## What to do
From the entries that follow, copy each line containing the word "data".

## Exercise input
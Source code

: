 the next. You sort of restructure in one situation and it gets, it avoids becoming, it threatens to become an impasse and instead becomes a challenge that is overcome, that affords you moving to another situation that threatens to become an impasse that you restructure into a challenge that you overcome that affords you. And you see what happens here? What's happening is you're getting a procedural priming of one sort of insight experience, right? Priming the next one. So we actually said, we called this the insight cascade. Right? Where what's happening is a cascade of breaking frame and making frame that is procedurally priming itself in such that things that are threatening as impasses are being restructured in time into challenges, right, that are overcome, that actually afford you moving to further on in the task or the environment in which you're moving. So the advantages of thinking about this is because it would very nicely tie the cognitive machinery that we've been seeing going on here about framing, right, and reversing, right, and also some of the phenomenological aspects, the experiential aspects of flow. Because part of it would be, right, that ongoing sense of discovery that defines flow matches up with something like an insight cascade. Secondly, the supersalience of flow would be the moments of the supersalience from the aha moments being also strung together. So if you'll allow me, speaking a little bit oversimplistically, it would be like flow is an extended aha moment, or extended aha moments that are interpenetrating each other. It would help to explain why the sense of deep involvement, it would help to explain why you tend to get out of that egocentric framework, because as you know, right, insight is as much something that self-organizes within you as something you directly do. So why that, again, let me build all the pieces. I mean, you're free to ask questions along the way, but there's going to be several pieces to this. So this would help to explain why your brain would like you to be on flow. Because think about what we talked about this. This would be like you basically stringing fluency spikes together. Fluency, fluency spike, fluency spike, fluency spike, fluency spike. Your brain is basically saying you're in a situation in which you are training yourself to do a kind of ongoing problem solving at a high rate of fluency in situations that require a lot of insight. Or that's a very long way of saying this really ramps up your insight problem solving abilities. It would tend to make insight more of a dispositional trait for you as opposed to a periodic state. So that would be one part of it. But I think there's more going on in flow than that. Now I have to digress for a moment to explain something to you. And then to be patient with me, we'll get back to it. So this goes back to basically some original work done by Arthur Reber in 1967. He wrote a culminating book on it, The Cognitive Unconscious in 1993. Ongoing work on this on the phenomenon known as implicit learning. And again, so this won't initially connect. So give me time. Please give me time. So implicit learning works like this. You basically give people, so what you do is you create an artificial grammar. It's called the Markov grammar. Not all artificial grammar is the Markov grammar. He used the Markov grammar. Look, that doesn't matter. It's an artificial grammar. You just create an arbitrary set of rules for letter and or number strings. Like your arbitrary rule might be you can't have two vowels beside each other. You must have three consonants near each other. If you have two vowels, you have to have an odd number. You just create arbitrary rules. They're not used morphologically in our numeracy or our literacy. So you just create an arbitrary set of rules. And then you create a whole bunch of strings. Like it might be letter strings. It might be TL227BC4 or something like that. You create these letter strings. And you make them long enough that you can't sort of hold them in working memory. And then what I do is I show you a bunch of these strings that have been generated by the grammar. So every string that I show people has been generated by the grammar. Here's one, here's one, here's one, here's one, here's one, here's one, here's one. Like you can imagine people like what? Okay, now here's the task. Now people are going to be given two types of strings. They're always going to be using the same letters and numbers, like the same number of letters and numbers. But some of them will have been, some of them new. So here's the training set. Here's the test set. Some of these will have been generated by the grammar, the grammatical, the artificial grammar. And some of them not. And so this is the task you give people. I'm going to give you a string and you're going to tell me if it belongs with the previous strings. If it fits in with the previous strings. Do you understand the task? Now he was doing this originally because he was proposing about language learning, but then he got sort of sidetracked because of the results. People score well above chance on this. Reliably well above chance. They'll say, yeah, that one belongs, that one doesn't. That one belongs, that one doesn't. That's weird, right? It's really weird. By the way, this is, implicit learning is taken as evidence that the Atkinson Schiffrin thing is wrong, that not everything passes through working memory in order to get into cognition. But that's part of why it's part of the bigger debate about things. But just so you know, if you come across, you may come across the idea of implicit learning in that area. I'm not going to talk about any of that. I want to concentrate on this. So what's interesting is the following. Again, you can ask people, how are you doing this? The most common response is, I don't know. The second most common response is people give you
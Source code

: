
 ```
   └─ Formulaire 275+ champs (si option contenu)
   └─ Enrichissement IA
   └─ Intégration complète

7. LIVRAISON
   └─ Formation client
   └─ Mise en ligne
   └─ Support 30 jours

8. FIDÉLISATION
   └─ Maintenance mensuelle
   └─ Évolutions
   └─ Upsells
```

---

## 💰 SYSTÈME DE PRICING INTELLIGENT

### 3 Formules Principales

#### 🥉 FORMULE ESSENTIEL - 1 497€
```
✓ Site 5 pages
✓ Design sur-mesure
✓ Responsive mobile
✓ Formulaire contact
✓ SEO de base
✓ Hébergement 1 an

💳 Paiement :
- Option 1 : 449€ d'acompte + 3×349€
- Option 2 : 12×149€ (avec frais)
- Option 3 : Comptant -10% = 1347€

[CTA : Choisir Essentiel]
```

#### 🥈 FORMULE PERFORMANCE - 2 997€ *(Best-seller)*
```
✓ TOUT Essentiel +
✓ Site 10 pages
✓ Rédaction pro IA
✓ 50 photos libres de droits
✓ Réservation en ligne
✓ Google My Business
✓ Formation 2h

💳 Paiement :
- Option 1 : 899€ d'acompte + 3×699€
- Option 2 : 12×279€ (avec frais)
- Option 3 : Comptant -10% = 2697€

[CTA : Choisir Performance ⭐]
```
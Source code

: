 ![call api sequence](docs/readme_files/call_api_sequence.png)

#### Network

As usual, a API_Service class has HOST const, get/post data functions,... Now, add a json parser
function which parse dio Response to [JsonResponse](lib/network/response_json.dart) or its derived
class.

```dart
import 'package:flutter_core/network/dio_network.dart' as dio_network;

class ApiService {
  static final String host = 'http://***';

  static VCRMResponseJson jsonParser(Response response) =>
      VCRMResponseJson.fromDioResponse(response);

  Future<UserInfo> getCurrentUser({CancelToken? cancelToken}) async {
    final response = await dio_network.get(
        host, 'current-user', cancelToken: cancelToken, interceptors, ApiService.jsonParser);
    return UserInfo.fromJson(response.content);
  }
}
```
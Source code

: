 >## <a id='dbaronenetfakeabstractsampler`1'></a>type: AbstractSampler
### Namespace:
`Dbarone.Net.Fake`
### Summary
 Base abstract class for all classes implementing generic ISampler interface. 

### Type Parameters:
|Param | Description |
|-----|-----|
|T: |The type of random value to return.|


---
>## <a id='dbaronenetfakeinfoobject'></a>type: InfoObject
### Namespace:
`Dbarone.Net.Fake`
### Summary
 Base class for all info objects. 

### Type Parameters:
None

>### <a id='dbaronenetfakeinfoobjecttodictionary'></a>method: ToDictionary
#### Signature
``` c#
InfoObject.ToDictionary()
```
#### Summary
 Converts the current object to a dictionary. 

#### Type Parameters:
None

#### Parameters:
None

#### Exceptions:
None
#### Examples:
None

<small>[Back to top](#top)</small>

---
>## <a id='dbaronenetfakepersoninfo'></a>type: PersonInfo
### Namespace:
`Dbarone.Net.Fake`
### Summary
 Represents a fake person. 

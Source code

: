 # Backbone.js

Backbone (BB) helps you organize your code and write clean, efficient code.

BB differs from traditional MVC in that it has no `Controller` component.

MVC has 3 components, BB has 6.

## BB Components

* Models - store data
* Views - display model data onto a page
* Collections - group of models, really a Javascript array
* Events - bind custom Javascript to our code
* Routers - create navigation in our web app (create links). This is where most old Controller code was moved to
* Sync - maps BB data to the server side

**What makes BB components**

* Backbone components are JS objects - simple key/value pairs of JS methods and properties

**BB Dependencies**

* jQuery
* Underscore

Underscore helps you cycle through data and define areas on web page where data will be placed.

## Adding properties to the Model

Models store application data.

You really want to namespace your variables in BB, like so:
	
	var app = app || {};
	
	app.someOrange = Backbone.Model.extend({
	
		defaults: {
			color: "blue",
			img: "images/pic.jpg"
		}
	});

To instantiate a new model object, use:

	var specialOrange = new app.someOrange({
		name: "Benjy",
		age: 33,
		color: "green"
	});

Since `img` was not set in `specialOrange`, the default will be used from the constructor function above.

## Answer below
As usual, a API_Service class has HOST const, get/post data functions,... Now, add a json parser
* Models - store data
* Views - display model data onto a page
* Sync - maps BB data to the server side
Underscore helps you cycle through data and define areas on web page where data will be placed.
Models store application data.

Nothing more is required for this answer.